* _Your instructions_: The reply to the records below should contain exactly the lines from the line with "1. Variables that" through the line with "Pisciform is heavily", and nothing besides.
*** Opening Given data ***
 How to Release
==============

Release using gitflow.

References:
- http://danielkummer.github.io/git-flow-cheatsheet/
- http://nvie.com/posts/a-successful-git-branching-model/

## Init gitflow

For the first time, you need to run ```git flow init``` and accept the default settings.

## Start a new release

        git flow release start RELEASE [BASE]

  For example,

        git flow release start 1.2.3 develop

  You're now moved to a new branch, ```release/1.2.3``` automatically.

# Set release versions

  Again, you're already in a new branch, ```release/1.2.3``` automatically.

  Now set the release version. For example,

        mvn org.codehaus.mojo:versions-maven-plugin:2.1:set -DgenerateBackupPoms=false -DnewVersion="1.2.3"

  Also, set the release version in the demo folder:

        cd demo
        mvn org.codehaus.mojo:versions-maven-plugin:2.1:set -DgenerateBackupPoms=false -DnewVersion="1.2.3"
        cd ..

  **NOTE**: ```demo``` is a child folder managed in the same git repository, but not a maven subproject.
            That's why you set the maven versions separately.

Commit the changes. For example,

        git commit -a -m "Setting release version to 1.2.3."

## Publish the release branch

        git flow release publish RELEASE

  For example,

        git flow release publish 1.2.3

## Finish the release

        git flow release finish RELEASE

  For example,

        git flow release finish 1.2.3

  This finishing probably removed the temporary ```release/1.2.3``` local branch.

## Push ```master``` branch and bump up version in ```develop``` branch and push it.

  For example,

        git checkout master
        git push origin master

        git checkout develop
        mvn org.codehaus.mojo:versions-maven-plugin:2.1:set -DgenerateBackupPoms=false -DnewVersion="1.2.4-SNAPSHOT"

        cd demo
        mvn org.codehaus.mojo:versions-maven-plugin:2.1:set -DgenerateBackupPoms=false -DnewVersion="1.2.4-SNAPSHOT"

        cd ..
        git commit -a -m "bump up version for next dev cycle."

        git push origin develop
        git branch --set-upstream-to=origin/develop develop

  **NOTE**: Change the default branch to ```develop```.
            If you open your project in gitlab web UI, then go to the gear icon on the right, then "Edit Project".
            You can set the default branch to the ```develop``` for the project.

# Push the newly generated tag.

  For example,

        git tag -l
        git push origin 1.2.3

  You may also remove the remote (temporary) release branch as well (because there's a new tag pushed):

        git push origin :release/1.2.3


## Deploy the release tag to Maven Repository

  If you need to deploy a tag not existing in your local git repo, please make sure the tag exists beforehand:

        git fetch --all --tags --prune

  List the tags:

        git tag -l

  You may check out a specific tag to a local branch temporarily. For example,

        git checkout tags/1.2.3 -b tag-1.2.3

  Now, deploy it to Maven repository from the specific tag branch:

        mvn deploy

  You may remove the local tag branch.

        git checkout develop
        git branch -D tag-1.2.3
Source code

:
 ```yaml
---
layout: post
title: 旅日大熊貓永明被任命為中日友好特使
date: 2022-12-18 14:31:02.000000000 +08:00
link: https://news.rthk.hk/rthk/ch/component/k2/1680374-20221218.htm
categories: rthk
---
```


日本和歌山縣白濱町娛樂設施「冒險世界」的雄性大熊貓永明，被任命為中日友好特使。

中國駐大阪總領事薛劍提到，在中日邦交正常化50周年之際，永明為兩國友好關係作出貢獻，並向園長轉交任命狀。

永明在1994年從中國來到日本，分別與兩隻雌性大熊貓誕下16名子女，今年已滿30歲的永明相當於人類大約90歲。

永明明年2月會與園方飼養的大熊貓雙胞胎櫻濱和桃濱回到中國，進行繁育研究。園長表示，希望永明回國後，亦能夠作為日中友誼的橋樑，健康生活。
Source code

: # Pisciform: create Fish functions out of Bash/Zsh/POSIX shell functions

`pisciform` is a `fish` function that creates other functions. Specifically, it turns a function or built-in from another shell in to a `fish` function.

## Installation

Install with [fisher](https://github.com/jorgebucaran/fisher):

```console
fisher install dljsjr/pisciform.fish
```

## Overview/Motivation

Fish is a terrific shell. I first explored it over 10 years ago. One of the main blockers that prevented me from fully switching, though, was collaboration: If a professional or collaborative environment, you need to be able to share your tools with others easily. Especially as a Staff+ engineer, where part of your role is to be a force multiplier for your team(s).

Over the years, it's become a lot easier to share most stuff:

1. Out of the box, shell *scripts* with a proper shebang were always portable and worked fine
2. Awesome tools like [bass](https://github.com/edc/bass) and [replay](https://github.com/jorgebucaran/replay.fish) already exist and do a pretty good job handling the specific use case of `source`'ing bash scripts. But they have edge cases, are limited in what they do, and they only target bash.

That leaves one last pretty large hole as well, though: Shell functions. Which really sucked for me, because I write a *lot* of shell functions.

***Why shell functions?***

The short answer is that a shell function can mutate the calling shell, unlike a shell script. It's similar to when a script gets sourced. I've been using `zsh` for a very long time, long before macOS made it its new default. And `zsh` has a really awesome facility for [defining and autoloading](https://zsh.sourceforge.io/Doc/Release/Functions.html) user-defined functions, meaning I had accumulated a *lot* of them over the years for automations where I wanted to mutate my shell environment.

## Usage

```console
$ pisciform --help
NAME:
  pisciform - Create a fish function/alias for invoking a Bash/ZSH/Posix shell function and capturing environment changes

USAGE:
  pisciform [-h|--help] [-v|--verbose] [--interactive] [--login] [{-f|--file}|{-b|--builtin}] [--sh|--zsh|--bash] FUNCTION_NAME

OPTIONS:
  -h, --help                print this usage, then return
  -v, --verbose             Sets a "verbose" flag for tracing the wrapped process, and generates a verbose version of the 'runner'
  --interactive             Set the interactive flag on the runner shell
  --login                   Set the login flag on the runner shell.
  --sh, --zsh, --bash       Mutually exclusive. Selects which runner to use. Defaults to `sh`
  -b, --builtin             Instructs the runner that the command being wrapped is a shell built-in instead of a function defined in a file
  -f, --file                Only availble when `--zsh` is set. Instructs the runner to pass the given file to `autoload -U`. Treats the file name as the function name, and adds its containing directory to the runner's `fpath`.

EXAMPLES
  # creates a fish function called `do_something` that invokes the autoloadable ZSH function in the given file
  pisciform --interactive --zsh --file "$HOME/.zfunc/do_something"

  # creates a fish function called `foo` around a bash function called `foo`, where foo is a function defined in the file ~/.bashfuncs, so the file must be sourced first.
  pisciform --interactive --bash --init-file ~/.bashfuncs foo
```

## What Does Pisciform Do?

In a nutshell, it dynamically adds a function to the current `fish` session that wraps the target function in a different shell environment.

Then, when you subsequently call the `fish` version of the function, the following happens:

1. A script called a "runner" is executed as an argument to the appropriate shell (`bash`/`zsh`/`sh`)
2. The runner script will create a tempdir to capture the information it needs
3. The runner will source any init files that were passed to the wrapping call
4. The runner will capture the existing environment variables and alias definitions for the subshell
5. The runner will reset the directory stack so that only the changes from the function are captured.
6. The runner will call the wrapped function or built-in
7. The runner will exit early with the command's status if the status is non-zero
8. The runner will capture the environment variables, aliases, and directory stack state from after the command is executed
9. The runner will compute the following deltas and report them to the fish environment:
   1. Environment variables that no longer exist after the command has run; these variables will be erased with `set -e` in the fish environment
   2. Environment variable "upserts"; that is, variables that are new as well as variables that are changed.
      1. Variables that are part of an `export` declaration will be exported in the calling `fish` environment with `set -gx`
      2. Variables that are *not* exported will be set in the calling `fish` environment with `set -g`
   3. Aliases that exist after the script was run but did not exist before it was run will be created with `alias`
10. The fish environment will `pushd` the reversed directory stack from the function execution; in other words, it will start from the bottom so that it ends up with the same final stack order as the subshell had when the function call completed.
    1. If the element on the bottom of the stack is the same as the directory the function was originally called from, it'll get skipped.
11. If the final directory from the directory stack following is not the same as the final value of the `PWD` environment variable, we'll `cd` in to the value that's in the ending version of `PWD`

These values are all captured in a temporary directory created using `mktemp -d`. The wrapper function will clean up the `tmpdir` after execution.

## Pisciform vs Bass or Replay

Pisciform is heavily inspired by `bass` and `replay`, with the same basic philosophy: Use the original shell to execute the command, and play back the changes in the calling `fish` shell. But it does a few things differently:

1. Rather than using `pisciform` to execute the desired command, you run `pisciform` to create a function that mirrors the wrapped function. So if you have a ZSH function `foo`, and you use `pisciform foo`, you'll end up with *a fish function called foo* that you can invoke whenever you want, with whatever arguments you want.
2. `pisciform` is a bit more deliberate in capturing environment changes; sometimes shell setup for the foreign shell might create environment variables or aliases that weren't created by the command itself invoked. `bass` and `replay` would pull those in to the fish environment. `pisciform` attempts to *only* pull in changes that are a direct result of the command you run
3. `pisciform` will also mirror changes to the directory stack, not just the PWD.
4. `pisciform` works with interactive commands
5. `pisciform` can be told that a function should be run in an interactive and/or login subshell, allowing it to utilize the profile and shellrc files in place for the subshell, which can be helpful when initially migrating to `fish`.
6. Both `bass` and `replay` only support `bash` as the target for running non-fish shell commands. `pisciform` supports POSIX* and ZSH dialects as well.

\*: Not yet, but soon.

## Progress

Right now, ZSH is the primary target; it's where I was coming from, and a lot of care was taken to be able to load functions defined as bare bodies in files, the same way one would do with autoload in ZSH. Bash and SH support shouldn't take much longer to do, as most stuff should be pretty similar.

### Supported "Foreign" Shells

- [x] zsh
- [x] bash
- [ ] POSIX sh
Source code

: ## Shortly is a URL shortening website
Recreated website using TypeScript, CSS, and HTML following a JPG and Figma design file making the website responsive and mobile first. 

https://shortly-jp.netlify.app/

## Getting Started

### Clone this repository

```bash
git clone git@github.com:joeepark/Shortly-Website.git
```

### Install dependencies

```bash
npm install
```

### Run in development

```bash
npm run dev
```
*** Closing Given data ***
* _Answer to the problem_:
      1. Variables that are part of an `export` declaration will be exported in the calling `fish` environment with `set -gx`
      2. Variables that are *not* exported will be set in the calling `fish` environment with `set -g`
   3. Aliases that exist after the script was run but did not exist before it was run will be created with `alias`
10. The fish environment will `pushd` the reversed directory stack from the function execution; in other words, it will start from the bottom so that it ends up with the same final stack order as the subshell had when the function call completed.
    1. If the element on the bottom of the stack is the same as the directory the function was originally called from, it'll get skipped.
11. If the final directory from the directory stack following is not the same as the final value of the `PWD` environment variable, we'll `cd` in to the value that's in the ending version of `PWD`

These values are all captured in a temporary directory created using `mktemp -d`. The wrapper function will clean up the `tmpdir` after execution.

## Pisciform vs Bass or Replay

Pisciform is heavily inspired by `bass` and `replay`, with the same basic philosophy: Use the original shell to execute the command, and play back the changes in the calling `fish` shell. But it does a few things differently:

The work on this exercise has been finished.